Teen Court saves money, helps teen, speaker tells Kiwanis

Feb. 22, 2014 @ 12:25 PM

At the Jan. 20 meeting of the Roxboro Kiwanis Club, local attorney Brent Groce spoke about the Teen Court program in Person County. 

Teen Court is an alternative system of restorative justice where first-time offenders are tried by their peers for misdemeanor offenses. Offenders admit guilt or responsibility and are held accountable for their actions. Student volunteers take the roles of clerks, bailiffs, attorneys and jurors.  Attorneys volunteer to serve as Teen Court judges, and Groce and Wells King are among those who do so locally.

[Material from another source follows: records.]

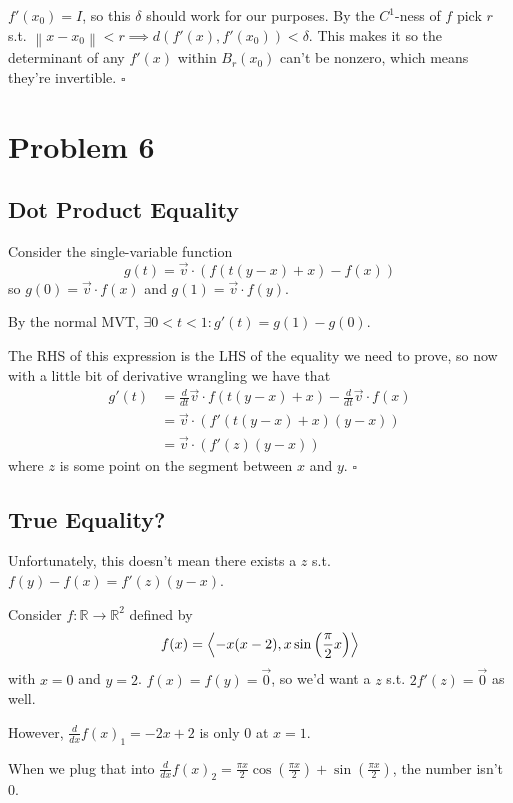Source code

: \documentclass[12pt]{article}
\newcommand{\R}{\mathbb{R}}
\newcommand{\norm}[1]{\left\lVert#1\right\rVert}
\begin{document}
$f'(x_0)=I$, so this $\delta$ should work for our purposes.
By the $C^1$-ness of $f$ pick $r$ s.t. $\norm{x-x_0} < r \implies d(f'(x), f'(x_0)) < \delta$. 
This makes it so the determinant of any $f'(x)$ within $B_r(x_0)$ can't be nonzero,
which means they're invertible. $\square$

\pagebreak

\section{Problem 6}

\subsection{Dot Product Equality}

Consider the single-variable function
\[g(t)=\vec{v} \cdot (f(t(y-x)+x)-f(x))\]
so $g(0)=\vec{v} \cdot f(x)$ and $g(1)=\vec{v} \cdot f(y)$.

By the normal MVT, $\exists 0 < t < 1: g'(t)=g(1) - g(0)$.

The RHS of this expression is the LHS of the equality we need to prove,
so now with a little bit of derivative wrangling we have that
\begin{align*}
  g'(t)
   & = \frac{d}{dt} \vec{v} \cdot f(t(y-x)+x) - \frac{d}{dt} \vec{v} \cdot f(x) \\
   & = \vec{v} \cdot (f'(t(y-x)+x)(y-x))                                        \\
   & = \vec{v} \cdot (f'(z)(y-x))
\end{align*}
where $z$ is some point on the segment between $x$ and $y$. $\square$

\subsection{True Equality?}

Unfortunately, this doesn't mean there exists a $z$ s.t. $f(y)-f(x)=f'(z)(y-x)$.

Consider $f: \R \to \R^2$ defined by
\[f(x)=\Braket{-x(x-2), x\sin\left(\frac{\pi}{2}x\right)}\]
with $x=0$ and $y=2$.
$f(x)=f(y)=\vec{0}$, so we'd want a $z$ s.t. $2f'(z)=\vec{0}$ as well.

However, $\frac{d}{dx} f(x)_1=-2x+2$ is only $0$ at $x=1$.

When we plug that into
$\frac{d}{dx} f(x)_2=\frac{\pi x}{2}\cos\left(\frac{\pi x}{2}\right)+\sin\left(\frac{\pi x}{2}\right)$,
the number isn't $0$.
\end{document}
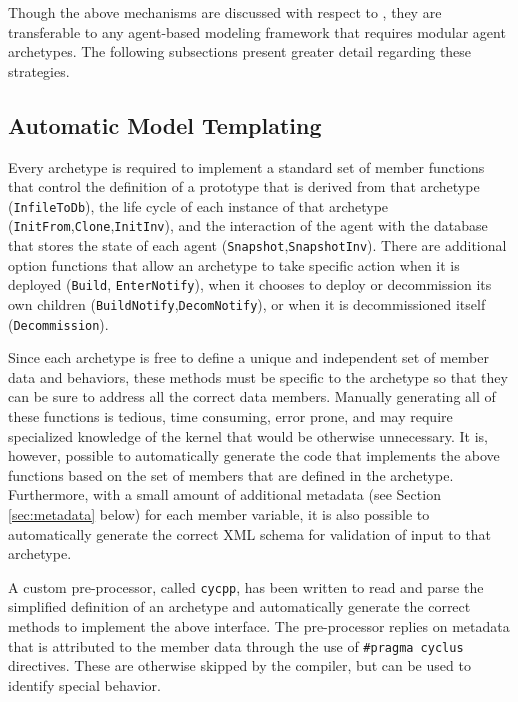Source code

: Though the above mechanisms are discussed with respect to \Cyclus, they are
transferable to any agent-based modeling framework that requires modular agent
archetypes. The following subsections present greater detail regarding these
strategies.

\subsection{Automatic Model Templating}
\label{subsec-ppgc}

Every \Cyclus archetype is required to implement a standard set of member
functions that control the definition of a prototype that is derived from that
archetype (\texttt{InfileToDb}), the life cycle of each instance of that
archetype (\texttt{InitFrom},\texttt{Clone},\texttt{InitInv}), and the
interaction of the agent with the database that stores the state of each agent
(\texttt{Snapshot},\texttt{SnapshotInv}).  There are additional option
functions that allow an archetype to take specific action when it is deployed
(\texttt{Build}, \texttt{EnterNotify}), when it chooses to deploy or
decommission its own children (\texttt{BuildNotify},\texttt{DecomNotify}), or
when it is decommissioned itself (\texttt{Decommission}).

Since each archetype is free to define a unique and independent set of member
data and behaviors, these methods must be specific to the archetype so that
they can be sure to address all the correct data members.  Manually generating
all of these functions is tedious, time consuming, error prone, and may
require specialized knowledge of the \Cyclus kernel that would be otherwise
unnecessary.  It is, however, possible to automatically generate the code that
implements the above functions based on the set of members that are defined in
the archetype.  Furthermore, with a small amount of additional metadata (see
Section \ref{sec:metadata} below) for each member variable, it is also
possible to automatically generate the correct \gls{XML} schema for validation
of input to that archetype.

A custom pre-processor, called \texttt{cycpp}, has been written to read and
parse the simplified definition of an archetype and automatically generate the
correct methods to implement the above interface.  The pre-processor replies on
metadata that is attributed to the member data through the use of
\texttt{\#pragma cyclus} directives.  These are otherwise skipped by the
compiler, but can be used to identify special behavior.

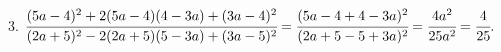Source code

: 3. $\cfrac{(5a-4)^2+2(5a-4)(4-3a)+(3a-4)^2}{(2a+5)^2-2(2a+5)(5-3a)+(3a-5)^2}=
\cfrac{(5a-4+4-3a)^2}{(2a+5-5+3a)^2}=\cfrac{4a^2}{25a^2}=\cfrac{4}{25}.$\\
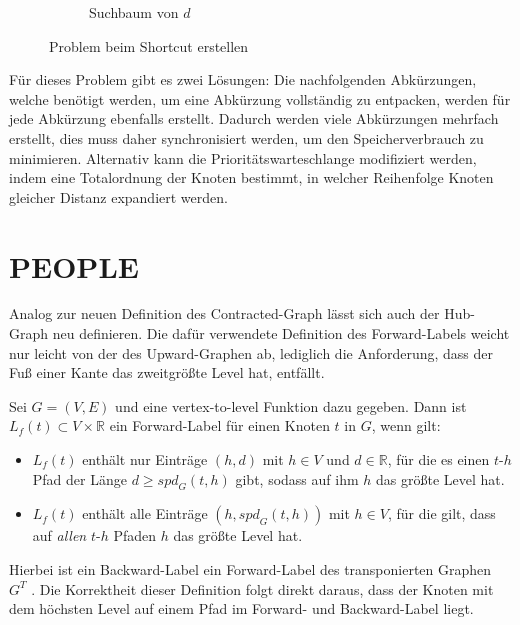 \begin{figure}[h!]
\begin{subfigure}[b]{0.49\textwidth}
    \caption{Suchbaum von $d$}
  \end{subfigure}
  \caption{Problem beim Shortcut erstellen}
  \label{ch:fig:problem_shortcut}
\end{figure}

Für dieses Problem gibt es zwei Lösungen:
Die nachfolgenden Abkürzungen, welche benötigt werden, um eine Abkürzung vollständig zu entpacken, werden für jede Abkürzung ebenfalls erstellt.
Dadurch werden viele Abkürzungen mehrfach erstellt, dies muss daher synchronisiert werden, um den Speicherverbrauch zu minimieren.
Alternativ kann die Prioritätswarteschlange modifiziert werden, indem eine Totalordnung der Knoten bestimmt, in welcher Reihenfolge Knoten gleicher Distanz expandiert werden.

\section{PEOPLE}

Analog zur neuen Definition des Contracted-Graph lässt sich auch der Hub-Graph neu definieren.
Die dafür verwendete Definition des Forward-Labels weicht nur leicht von der des Upward-Graphen ab, lediglich die Anforderung, dass der Fuß einer Kante das zweitgrößte Level hat, entfällt.

\begin{definition}
  Sei $G = (V, E)$ und eine vertex-to-level Funktion dazu gegeben.
  Dann ist $L_f (t) \subset V \times \mathbb{R}$ ein Forward-Label für einen Knoten $t$ in $G$, wenn gilt:

  \begin{itemize}
    \item
          $L_f (t)$ enthält nur Einträge $(h, d)$ mit $h \in V$ und $d \in \mathbb{R}$, für die es einen $t$-$h$ Pfad der Länge $d \geq {spd}_G (t, h)$ gibt, sodass auf ihm $h$ das größte Level hat.

    \item
          $L_f (t)$ enthält alle Einträge $(h, {spd}_G (t, h))$ mit $h \in V$, für die gilt, dass auf \emph{allen} $t$-$h$ Pfaden $h$ das größte Level hat.
  \end{itemize}
\end{definition}


Hierbei ist ein Backward-Label ein Forward-Label des transponierten Graphen $G^T$ .
Die Korrektheit dieser Definition folgt direkt daraus, dass der Knoten mit dem höchsten Level auf einem Pfad im Forward- und Backward-Label liegt.

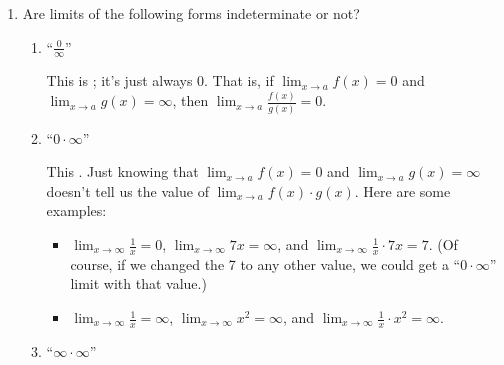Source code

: \documentclass[main]{subfiles}
\begin{document}
\begin{enumerate}[resume]
\item 


  Are limits of the following forms indeterminate or not?

  \begin{enumerate}
  \item
    \begin{problem}[\vfill]
      ``$\displaystyle \frac{0}{\infty}$''
    \end{problem}

    \begin{solution}
      This is ; it's just always 0.  That is, if
      $\displaystyle \lim_{x \to a} f(x) = 0$ and $\displaystyle \lim_{x
        \to a} g(x) = \infty$, then $\displaystyle \lim_{x \to a}
      \frac{f(x)}{g(x)} = 0$.
    \end{solution}

  \item
    \begin{problem}[\vfill]
      ``$0 \cdot \infty$''
    \end{problem}

    \begin{solution}
      This .  Just knowing that $\displaystyle
      \lim_{x \to a} f(x) = 0$ and $\displaystyle \lim_{x \to a} g(x)
      = \infty$ doesn't tell us the value of $\displaystyle \lim_{x \to a}
      f(x) \cdot g(x)$.  Here are some examples:
      \begin{itemize}
      \item $\displaystyle \lim_{x \to \infty} \tfrac{1}{x} = 0$,
        $\displaystyle \lim_{x \to \infty} 7x =
        \infty$, and $\displaystyle \lim_{x \to \infty}
        \tfrac{1}{x} \cdot 7x = 7$.  (Of course, if we changed the 7 to
        any other value, we could get a 
        ``$0 \cdot \infty$'' limit with that value.)
      \item $\displaystyle \lim_{x \to \infty} \tfrac{1}{x} = \infty$,
        $\displaystyle \lim_{x \to \infty} x^2 = \infty$, and
        $\displaystyle \lim_{x \to \infty}
        \tfrac{1}{x} \cdot x^2 = \infty$. 
      \end{itemize}
    \end{solution}

  \item
    \begin{problem}[\vfill]
      ``$\infty \cdot \infty$''
    \end{problem}


\end{enumerate}
\end{enumerate}
\end{document}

Groce emphasized that this is a unique opportunity for offenders and volunteers to learn about the legal system, and it serves as a vehicle for positive peer pressure. Youth brought before Teen Court as offenders learn to accept responsibility for their actions, and they pay back the community through service and Teen Court duties. The program empowers youth to work on ways to reduce crime and violence in their schools and community.

It is a 4-H program operated through Cooperative Extension and the Juvenile Crime Prevention Council, directed by April Duckworth in Person County.  Most of those served are under 16 unless the office of the district attorney otherwise consents.  A Teen Court disposition can result in no criminal or juvenile record, a significant benefit.

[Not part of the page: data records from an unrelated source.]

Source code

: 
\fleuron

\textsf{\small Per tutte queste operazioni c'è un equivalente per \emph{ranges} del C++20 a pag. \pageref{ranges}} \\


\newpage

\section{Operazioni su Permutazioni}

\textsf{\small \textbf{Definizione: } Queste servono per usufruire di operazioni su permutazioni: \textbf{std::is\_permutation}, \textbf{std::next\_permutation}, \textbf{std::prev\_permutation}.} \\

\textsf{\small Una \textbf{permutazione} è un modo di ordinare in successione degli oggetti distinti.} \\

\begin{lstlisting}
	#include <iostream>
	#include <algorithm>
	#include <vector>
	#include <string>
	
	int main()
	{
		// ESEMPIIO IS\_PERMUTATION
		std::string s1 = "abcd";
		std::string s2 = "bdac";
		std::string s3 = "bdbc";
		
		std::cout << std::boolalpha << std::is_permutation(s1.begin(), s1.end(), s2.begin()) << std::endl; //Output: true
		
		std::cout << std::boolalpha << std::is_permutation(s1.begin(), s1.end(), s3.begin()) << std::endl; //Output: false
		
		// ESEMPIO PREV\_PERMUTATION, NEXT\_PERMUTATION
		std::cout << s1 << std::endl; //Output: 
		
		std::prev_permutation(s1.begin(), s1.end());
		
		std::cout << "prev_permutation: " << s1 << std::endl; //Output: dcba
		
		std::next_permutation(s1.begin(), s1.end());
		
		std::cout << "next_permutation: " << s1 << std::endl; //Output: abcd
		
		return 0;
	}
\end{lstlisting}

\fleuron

Juvenile Intake Court Counselors, court officials, law enforcement officers (including School Resource Officers), or school administrators may refer participants. 

If the juvenile does not have a prior record and is willing to admit responsibility for the offense, the case is accepted into the Teen Court program. An interview is scheduled with the juvenile and his/her parent or guardian. The parties sign an agreement to voluntarily participate, with the understanding that criminal charges will not be pursued if the juvenile successfully completes the Teen Court sentence. During the intake interview, rules and regulations for the program are discussed and a Teen Court appearance date is set. The participant is assured that all Teen Court proceedings will be held in strict confidence.

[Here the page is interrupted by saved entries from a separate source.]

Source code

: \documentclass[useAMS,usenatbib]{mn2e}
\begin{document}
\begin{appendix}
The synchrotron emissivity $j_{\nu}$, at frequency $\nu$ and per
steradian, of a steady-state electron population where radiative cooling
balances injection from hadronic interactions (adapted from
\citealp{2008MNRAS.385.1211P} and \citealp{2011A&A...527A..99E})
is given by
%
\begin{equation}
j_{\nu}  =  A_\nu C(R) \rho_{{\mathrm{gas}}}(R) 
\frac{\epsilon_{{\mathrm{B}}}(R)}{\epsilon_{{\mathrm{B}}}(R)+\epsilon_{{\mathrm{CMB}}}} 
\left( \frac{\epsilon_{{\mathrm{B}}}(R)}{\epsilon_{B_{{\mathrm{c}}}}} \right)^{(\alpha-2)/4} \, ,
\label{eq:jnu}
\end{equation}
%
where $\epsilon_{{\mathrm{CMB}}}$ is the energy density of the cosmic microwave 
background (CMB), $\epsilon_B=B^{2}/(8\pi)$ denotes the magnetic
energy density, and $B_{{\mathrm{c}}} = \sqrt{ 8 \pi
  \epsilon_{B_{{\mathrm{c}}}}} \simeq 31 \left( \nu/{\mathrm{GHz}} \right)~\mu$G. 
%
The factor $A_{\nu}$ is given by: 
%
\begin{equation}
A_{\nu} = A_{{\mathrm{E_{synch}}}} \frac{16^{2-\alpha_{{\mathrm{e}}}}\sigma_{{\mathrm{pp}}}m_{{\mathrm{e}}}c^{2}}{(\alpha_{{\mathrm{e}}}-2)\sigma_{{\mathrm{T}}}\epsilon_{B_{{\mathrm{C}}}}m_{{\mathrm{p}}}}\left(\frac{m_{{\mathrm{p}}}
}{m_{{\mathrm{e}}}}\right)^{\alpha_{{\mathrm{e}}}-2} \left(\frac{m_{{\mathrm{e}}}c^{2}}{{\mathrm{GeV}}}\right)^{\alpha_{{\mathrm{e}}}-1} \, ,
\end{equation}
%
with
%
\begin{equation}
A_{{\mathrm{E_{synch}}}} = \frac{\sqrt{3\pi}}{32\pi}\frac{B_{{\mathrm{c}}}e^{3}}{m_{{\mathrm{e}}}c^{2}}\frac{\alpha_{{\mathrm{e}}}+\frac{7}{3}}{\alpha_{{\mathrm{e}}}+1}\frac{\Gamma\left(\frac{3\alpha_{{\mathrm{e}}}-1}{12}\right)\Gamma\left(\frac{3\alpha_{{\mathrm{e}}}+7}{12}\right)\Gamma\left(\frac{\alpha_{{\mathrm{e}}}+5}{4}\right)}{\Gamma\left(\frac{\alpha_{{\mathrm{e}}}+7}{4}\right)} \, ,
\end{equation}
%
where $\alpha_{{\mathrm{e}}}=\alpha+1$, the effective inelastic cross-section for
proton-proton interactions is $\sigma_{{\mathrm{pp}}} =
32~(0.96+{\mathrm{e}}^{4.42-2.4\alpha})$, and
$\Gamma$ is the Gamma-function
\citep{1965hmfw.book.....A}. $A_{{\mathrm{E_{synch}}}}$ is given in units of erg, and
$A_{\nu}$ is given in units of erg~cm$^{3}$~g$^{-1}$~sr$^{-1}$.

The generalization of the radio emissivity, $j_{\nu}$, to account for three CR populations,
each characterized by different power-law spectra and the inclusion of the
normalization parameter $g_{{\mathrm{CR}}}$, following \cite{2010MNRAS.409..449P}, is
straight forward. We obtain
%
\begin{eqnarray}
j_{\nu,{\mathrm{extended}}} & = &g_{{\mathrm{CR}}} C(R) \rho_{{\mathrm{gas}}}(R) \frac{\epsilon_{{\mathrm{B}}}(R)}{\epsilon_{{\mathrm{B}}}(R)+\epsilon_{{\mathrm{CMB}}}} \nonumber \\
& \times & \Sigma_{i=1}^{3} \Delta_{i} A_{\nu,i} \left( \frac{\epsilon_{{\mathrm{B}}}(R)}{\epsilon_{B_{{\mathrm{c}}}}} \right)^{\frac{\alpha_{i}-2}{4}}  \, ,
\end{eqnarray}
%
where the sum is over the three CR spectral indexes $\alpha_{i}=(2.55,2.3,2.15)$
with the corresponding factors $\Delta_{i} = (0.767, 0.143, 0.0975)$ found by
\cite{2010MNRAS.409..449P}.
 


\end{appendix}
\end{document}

In the past two years, 132 local youth were served through the program, which saved an estimated $60,000 a year based on the District Court and personnel resources that would have been required to deal with these same offenders. 

Participants train for a Teen Court competition, and Person County  finished second in the state last year.  Awards available through the competition include scholarships funds.  Teen Court meets twice each month and attendance at multiple sessions is required as part of sentencing for offenders. 

In response to a question, Groce indicated that the recidivism rate for program participants is about 30 percent, which is less than the percentage of repeat offenders processed through the General Court of Justice.  A repeat offense requires referral to Juvenile Justice system and generally results in more severe punishment.  In closing, Groce re-emphasized that peer pressure is a key to the success of the program.